Data to use Block Start

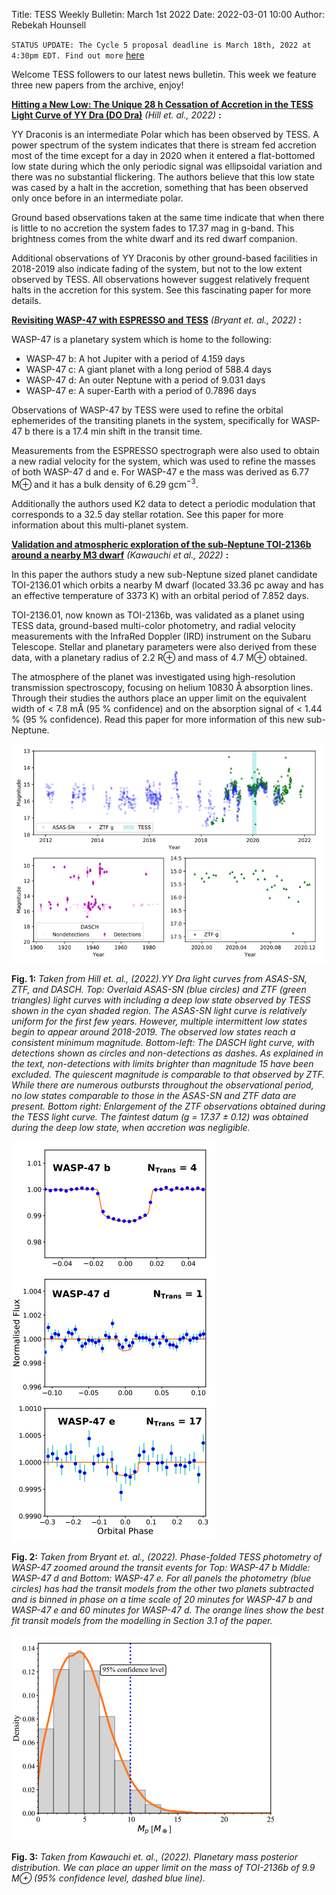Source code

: Title: TESS Weekly Bulletin: March 1st 2022
Date: 2022-03-01 10:00
Author: Rebekah Hounsell

`STATUS UPDATE: The Cycle 5 proposal deadline is March 18th, 2022 at 4:30pm EDT. Find out more` [here](https://heasarc.gsfc.nasa.gov/docs/tess/proposing-investigations.html)

Welcome TESS followers to our latest news bulletin. This week we feature three new papers from the archive, enjoy!


**[Hitting a New Low: The Unique 28 h Cessation of Accretion in the TESS Light Curve of YY Dra (DO Dra)](https://arxiv.org/abs/2203.00221)** *(Hill et. al., 2022)* **:**

YY Draconis is an intermediate Polar which has been observed by TESS. A power spectrum of the system indicates that there is stream fed accretion most of the time except for a day in 2020 when it entered a flat-bottomed low state during which the only periodic signal was ellipsoidal variation and there was no substantial flickering. The authors believe that this low state was cased by a halt in the accretion, something that has been observed only once before in an intermediate polar. 

Ground based observations taken at the same time indicate that when there is little to no accretion the system fades to 17.37 mag in g-band. This brightness comes from the white dwarf and its red dwarf companion. 

Additional observations of YY Draconis by other ground-based facilities in 2018-2019 also indicate fading of the system, but not to the low extent observed by TESS. All observations however suggest relatively frequent halts in the accretion for this system. See this fascinating paper for more details.


**[Revisiting WASP-47 with ESPRESSO and TESS](https://arxiv.org/abs/2202.12747)** *(Bryant et. al.,  2022)* **:**

WASP-47 is a planetary system which is home to the following:
 
- WASP-47 b: A hot Jupiter with a period of 4.159 days
- WASP-47 c: A giant planet with a long period of 588.4 days
- WASP-47 d: An outer Neptune with a period of 9.031 days
- WASP-47 e: A super-Earth with a period of 0.7896 days

Observations of WASP-47 by TESS were used to refine the orbital ephemerides of the transiting planets in the system, specifically for WASP-47 b there is a 17.4 min shift in the transit time. 

Measurements from the ESPRESSO spectrograph were also used to obtain a new radial velocity for the system, which was used to refine the masses of both WASP-47 d and e. For WASP-47 e the mass was derived as 6.77 M⊕ and it has a bulk density of 6.29 gcm<sup>−3</sup>.

Additionally the authors used K2 data to detect a periodic modulation that corresponds to a 32.5 day stellar rotation. See this paper for more information about this multi-planet system.


**[Validation and atmospheric exploration of the sub-Neptune TOI-2136b around a nearby M3 dwarf](https://arxiv.org/abs/2202.10182)** *(Kawauchi et al., 2022)* **:**
 
In this paper the authors study a new sub-Neptune sized planet candidate TOI-2136.01 which orbits a nearby M dwarf (located 33.36 pc away and has an effective temperature of 3373 K) with an orbital period of 7.852 days. 

TOI-2136.01, now known as  TOI-2136b, was validated as a planet using TESS data, ground-based multi-color photometry, and radial velocity measurements with the InfraRed Doppler (IRD) instrument on the Subaru Telescope. Stellar and planetary parameters were also derived from these data, with a planetary radius of 2.2 R⊕ and mass of 4.7 M⊕ obtained. 

The atmosphere of the planet was investigated using high-resolution transmission spectroscopy, focusing on  helium 10830 Å absorption lines.  Through their studies the authors place an upper limit on the equivalent width of < 7.8 mÅ (95 % confidence) and on the absorption signal of < 1.44 % (95 % confidence).  Read this paper for more information of this new sub-Neptune. 
 
![Hill](images/news/Hill_2022.png)

**Fig. 1:** *Taken from Hill et. al., (2022).YY Dra light curves from ASAS-SN, ZTF, and DASCH. Top: Overlaid ASAS-SN (blue circles) and ZTF (green triangles) light curves with including a deep low state observed by TESS shown in the cyan shaded region. The ASAS-SN light curve is relatively uniform for the first few years. However, multiple intermittent low states begin to appear around 2018-2019. The observed low states reach a consistent minimum magnitude. Bottom-left: The DASCH light curve, with detections shown as circles and non-detections as dashes. As explained in the text, non-detections with limits brighter than magnitude 15 have been excluded. The quiescent magnitude is comparable to that observed by ZTF. While there are numerous outbursts throughout the observational period, no low states comparable to those in the ASAS-SN and ZTF data are present. Bottom right: Enlargement of the ZTF observations obtained during the TESS light curve. The faintest datum (g = 17.37 ± 0.12) was obtained during the deep low state, when accretion was negligible.*

![Bryant](images/news/Bryant_2022.png)

**Fig. 2:** *Taken from Bryant et. al., (2022). Phase-folded TESS photometry of WASP-47 zoomed around the transit events for Top: WASP-47 b Middle: WASP-47 d and Bottom: WASP-47 e. For all panels the photometry (blue circles) has had the transit models from the other two planets subtracted and is binned in phase on a time scale of 20 minutes for WASP-47 b and WASP-47 e and 60 minutes for WASP-47 d. The orange lines show the best fit transit models from the modelling in Section 3.1 of the paper.*

![Kawauchi](images/news/Kawauchi_2022.png)

**Fig. 3:** *Taken from Kawauchi et. al., (2022). Planetary mass posterior distribution. We can place an upper limit on the mass of TOI-2136b of 9.9 M⊕ (95% confidence level, dashed blue line).*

Data to use Block End

* Work instructions *
Exact repetition of all the records is required, with the pictures excluded.

* Problem solution *
Source code

: Title: TESS Weekly Bulletin: March 1st 2022
Date: 2022-03-01 10:00
Author: Rebekah Hounsell

`STATUS UPDATE: The Cycle 5 proposal deadline is March 18th, 2022 at 4:30pm EDT. Find out more` [here](https://heasarc.gsfc.nasa.gov/docs/tess/proposing-investigations.html)

Welcome TESS followers to our latest news bulletin. This week we feature three new papers from the archive, enjoy!


**[Hitting a New Low: The Unique 28 h Cessation of Accretion in the TESS Light Curve of YY Dra (DO Dra)](https://arxiv.org/abs/2203.00221)** *(Hill et. al., 2022)* **:**

YY Draconis is an intermediate Polar which has been observed by TESS. A power spectrum of the system indicates that there is stream fed accretion most of the time except for a day in 2020 when it entered a flat-bottomed low state during which the only periodic signal was ellipsoidal variation and there was no substantial flickering. The authors believe that this low state was cased by a halt in the accretion, something that has been observed only once before in an intermediate polar. 

Ground based observations taken at the same time indicate that when there is little to no accretion the system fades to 17.37 mag in g-band. This brightness comes from the white dwarf and its red dwarf companion. 

Additional observations of YY Draconis by other ground-based facilities in 2018-2019 also indicate fading of the system, but not to the low extent observed by TESS. All observations however suggest relatively frequent halts in the accretion for this system. See this fascinating paper for more details.


**[Revisiting WASP-47 with ESPRESSO and TESS](https://arxiv.org/abs/2202.12747)** *(Bryant et. al.,  2022)* **:**

WASP-47 is a planetary system which is home to the following:
 
- WASP-47 b: A hot Jupiter with a period of 4.159 days
- WASP-47 c: A giant planet with a long period of 588.4 days
- WASP-47 d: An outer Neptune with a period of 9.031 days
- WASP-47 e: A super-Earth with a period of 0.7896 days

Observations of WASP-47 by TESS were used to refine the orbital ephemerides of the transiting planets in the system, specifically for WASP-47 b there is a 17.4 min shift in the transit time. 

Measurements from the ESPRESSO spectrograph were also used to obtain a new radial velocity for the system, which was used to refine the masses of both WASP-47 d and e. For WASP-47 e the mass was derived as 6.77 M⊕ and it has a bulk density of 6.29 gcm<sup>−3</sup>.

Additionally the authors used K2 data to detect a periodic modulation that corresponds to a 32.5 day stellar rotation. See this paper for more information about this multi-planet system.


**[Validation and atmospheric exploration of the sub-Neptune TOI-2136b around a nearby M3 dwarf](https://arxiv.org/abs/2202.10182)** *(Kawauchi et al., 2022)* **:**
 
In this paper the authors study a new sub-Neptune sized planet candidate TOI-2136.01 which orbits a nearby M dwarf (located 33.36 pc away and has an effective temperature of 3373 K) with an orbital period of 7.852 days. 

TOI-2136.01, now known as  TOI-2136b, was validated as a planet using TESS data, ground-based multi-color photometry, and radial velocity measurements with the InfraRed Doppler (IRD) instrument on the Subaru Telescope. Stellar and planetary parameters were also derived from these data, with a planetary radius of 2.2 R⊕ and mass of 4.7 M⊕ obtained. 

The atmosphere of the planet was investigated using high-resolution transmission spectroscopy, focusing on  helium 10830 Å absorption lines.  Through their studies the authors place an upper limit on the equivalent width of < 7.8 mÅ (95 % confidence) and on the absorption signal of < 1.44 % (95 % confidence).  Read this paper for more information of this new sub-Neptune. 
 
![Hill](images/news/Hill_2022.png)

**Fig. 1:** *Taken from Hill et. al., (2022).YY Dra light curves from ASAS-SN, ZTF, and DASCH. Top: Overlaid ASAS-SN (blue circles) and ZTF (green triangles) light curves with including a deep low state observed by TESS shown in the cyan shaded region. The ASAS-SN light curve is relatively uniform for the first few years. However, multiple intermittent low states begin to appear around 2018-2019. The observed low states reach a consistent minimum magnitude. Bottom-left: The DASCH light curve, with detections shown as circles and non-detections as dashes. As explained in the text, non-detections with limits brighter than magnitude 15 have been excluded. The quiescent magnitude is comparable to that observed by ZTF. While there are numerous outbursts throughout the observational period, no low states comparable to those in the ASAS-SN and ZTF data are present. Bottom right: Enlargement of the ZTF observations obtained during the TESS light curve. The faintest datum (g = 17.37 ± 0.12) was obtained during the deep low state, when accretion was negligible.*

![Bryant](images/news/Bryant_2022.png)

**Fig. 2:** *Taken from Bryant et. al., (2022). Phase-folded TESS photometry of WASP-47 zoomed around the transit events for Top: WASP-47 b Middle: WASP-47 d and Bottom: WASP-47 e. For all panels the photometry (blue circles) has had the transit models from the other two planets subtracted and is binned in phase on a time scale of 20 minutes for WASP-47 b and WASP-47 e and 60 minutes for WASP-47 d. The orange lines show the best fit transit models from the modelling in Section 3.1 of the paper.*

![Kawauchi](images/news/Kawauchi_2022.png)

**Fig. 3:** *Taken from Kawauchi et. al., (2022). Planetary mass posterior distribution. We can place an upper limit on the mass of TOI-2136b of 9.9 M⊕ (95% confidence level, dashed blue line).*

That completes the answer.